Eric J. Dirga, P.A., Criminal Traffic Defense, Telephone 407-841-5555

Exceptions To The Ability To Deny An Arrest
After The Record Has Been Sealed / Expunged

Last Updated: June 29, 2014

Once your criminal record has been sealed or expunged, the records with the:

  • Clerks Office are no longer public. No one can access those records without a court order to do so.
  • Criminal records held by Law Enforcement are also made confidential. If they are expunged they have to physically destroy their files. This includes the State Attorney's Office.
  • The Florida Department of Law Enforcement removes it's criminal record information from public dissemination.

In Most Instances You Can Deny The Arrest Happened After Your Record Is Sealed / Expunged

Florida law allows you to deny that your expunged or sealed arrest ever occurred. The actual language of the statute is as follows:

[Expungement] The person who is the subject of a criminal history record that is expunged under this section or under other provisions of law . . . may lawfully deny or fail to acknowledge the arrests covered by the expunged record.
[Sealing] The subject of a criminal history record sealed under this section or under other provisions of law . . . may lawfully deny or fail to acknowledge the arrests covered by the sealed record.

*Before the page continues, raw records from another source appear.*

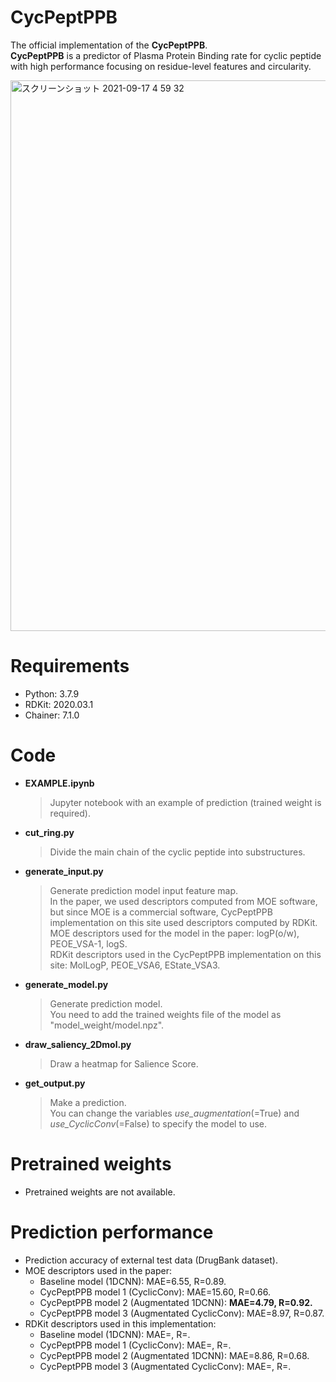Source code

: # CycPeptPPB

The official implementation of the **CycPeptPPB**.  
**CycPeptPPB** is a predictor of Plasma Protein Binding rate for cyclic peptide with high performance focusing on
residue-level features and circularity.

<img width="881" alt="スクリーンショット 2021-09-17 4 59 32" src="https://user-images.githubusercontent.com/44156441/133677917-80eda706-e5cd-462c-baea-150911556ede.png">

# Requirements
- Python:  3.7.9
- RDKit:  2020.03.1
- Chainer:  7.1.0

# Code
- **EXAMPLE.ipynb** 
  > Jupyter notebook with an example of prediction (trained weight is required).
- **cut_ring.py** 
  > Divide the main chain of the cyclic peptide into substructures.
- **generate_input.py** 
  > Generate prediction model input feature map.  
  > In the paper, we used descriptors computed from MOE software, but since MOE is a commercial software, CycPeptPPB implementation on this site used descriptors computed by RDKit.  
  > MOE descriptors used for the model in the paper: logP(o/w), PEOE_VSA-1, logS.  
  > RDKit descriptors used in the CycPeptPPB implementation on this site: MolLogP, PEOE_VSA6, EState_VSA3.  
- **generate_model.py**
  > Generate prediction model.  
  > You need to add the trained weights file of the model as "model_weight/model.npz".
- **draw_saliency_2Dmol.py**
  > Draw a heatmap for Salience Score.
- **get_output.py**
  > Make a prediction.  
  > You can change the variables *use_augmentation*(=True) and *use_CyclicConv*(=False) to specify the model to use.

# Pretrained weights
- Pretrained weights are not available.

# Prediction performance
- Prediction accuracy of external test data (DrugBank dataset).
- MOE descriptors used in the paper:
  - Baseline model (1DCNN): MAE=6.55, R=0.89.
  - CycPeptPPB model 1 (CyclicConv): MAE=15.60, R=0.66.
  - CycPeptPPB model 2 (Augmentated 1DCNN): **MAE=4.79, R=0.92.**
  - CycPeptPPB model 3 (Augmentated CyclicConv): MAE=8.97, R=0.87.
- RDKit descriptors used in this implementation:
  - Baseline model (1DCNN): MAE=, R=.
  - CycPeptPPB model 1 (CyclicConv): MAE=, R=.
  - CycPeptPPB model 2 (Augmentated 1DCNN): MAE=8.86, R=0.68.
  - CycPeptPPB model 3 (Augmentated CyclicConv): MAE=, R=.
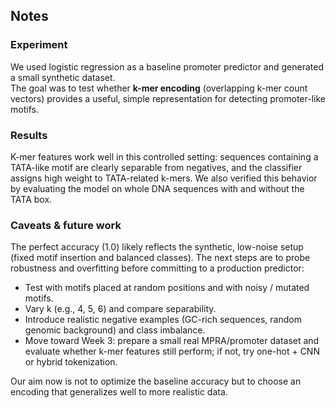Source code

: ## Notes

### Experiment
We used logistic regression as a baseline promoter predictor and generated a small synthetic dataset.  
The goal was to test whether **k-mer encoding** (overlapping k-mer count vectors) provides a useful, simple representation for detecting promoter-like motifs.

### Results
K-mer features work well in this controlled setting: sequences containing a TATA-like motif are clearly separable from negatives, and the classifier assigns high weight to TATA-related k-mers. We also verified this behavior by evaluating the model on whole DNA sequences with and without the TATA box.

### Caveats & future work
The perfect accuracy (1.0) likely reflects the synthetic, low-noise setup (fixed motif insertion and balanced classes). The next steps are to probe robustness and overfitting before committing to a production predictor:
- Test with motifs placed at random positions and with noisy / mutated motifs.  
- Vary k (e.g., 4, 5, 6) and compare separability.  
- Introduce realistic negative examples (GC-rich sequences, random genomic background) and class imbalance.  
- Move toward Week 3: prepare a small real MPRA/promoter dataset and evaluate whether k-mer features still perform; if not, try one-hot + CNN or hybrid tokenization.

Our aim now is not to optimize the baseline accuracy but to choose an encoding that generalizes well to more realistic data.
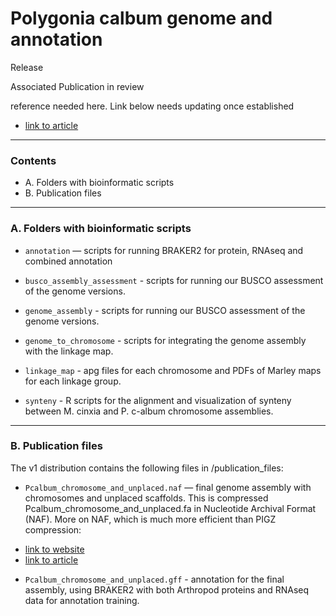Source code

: # Polygonia calbum genome and annotation #

Release 

Associated Publication
in review

reference needed here. Link below needs updating once established

- [link to article]()

***************************************

### Contents ###

+ A. Folders with bioinformatic scripts
+ B. Publication files


***************************************

### A. Folders with bioinformatic scripts  ###

+ `annotation` — scripts for running BRAKER2 for protein, RNAseq and combined annotation

+ `busco_assembly_assessment` - scripts for running our BUSCO assessment of the genome versions.

+ `genome_assembly` - scripts for running our BUSCO assessment of the genome versions.

+ `genome_to_chromosome` - scripts for integrating the genome assembly with the linkage map.

+ `linkage_map` - apg files for each chromosome and PDFs of Marley maps for each linkage group.

+ `synteny` - R scripts for the alignment and visualization of synteny between M. cinxia and P. c-album chromosome assemblies.


***************************************

### B. Publication files ###

The v1 distribution contains the following files in /publication_files:

+ `Pcalbum_chromosome_and_unplaced.naf` — final genome assembly with chromosomes and unplaced scaffolds. This is compressed Pcalbum_chromosome_and_unplaced.fa in Nucleotide Archival Format (NAF). More on NAF, which is much more efficient than PIGZ compression:
- [link to website](https://github.com/KirillKryukov/naf)
- [link to article](https://academic.oup.com/bioinformatics/article/35/19/3826/5364265)

+ `Pcalbum_chromosome_and_unplaced.gff` - annotation for the final assembly, using BRAKER2 with both Arthropod proteins and RNAseq data for annotation training.


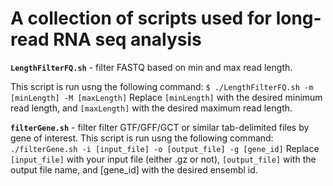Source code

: # A collection of scripts used for long-read RNA seq analysis
**`LengthFilterFQ.sh`** - filter FASTQ based on min and max read length.

This script is run usng the following command: `$ ./LengthFilterFQ.sh -m [minLength] -M [maxLength]` 
Replace `[minLength]` with the desired minimum read length, and `[maxLength]` with the desired maximum read length.


**`filterGene.sh`** - filter filter GTF/GFF/GCT or similar tab-delimited files by gene of interest.
This script is run usng the following command: `./filterGene.sh -i [input_file] -o [output_file] -g [gene_id]` 
Replace `[input_file]` with your input file (either .gz or not), `[output_file]` with the output file name, and [gene_id] with the desired ensembl id.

This is the biggest benefit of expunging or sealing your criminal arrest record. Many private companies collect public records (often times sold to them by the county clerk's office or F.D.L.E.) and sell them online. This can still occur after you have had your record expunged. The ability to lawfully deny the arrest gives you a huge advantage over those companies.

Exceptions From The Lawful Ability to Deny Your Arrest

However, there are exceptions when you can deny that you have been arrested. It is important to know these exceptions before you decide to seal or expunge your record and very important to know these after you have sealed or expunged your record. These mainly address employers for businesses that deal with children, the elderly, or the physically or mentally handicapped. These include Nursing Homes and Day Care Centers. It also includes applications for employment with a criminal justice agency including the fire department.

F.D.L.E. keeps this list updated on the Department's website. Visit this site often to stay abreast of any changes in the law.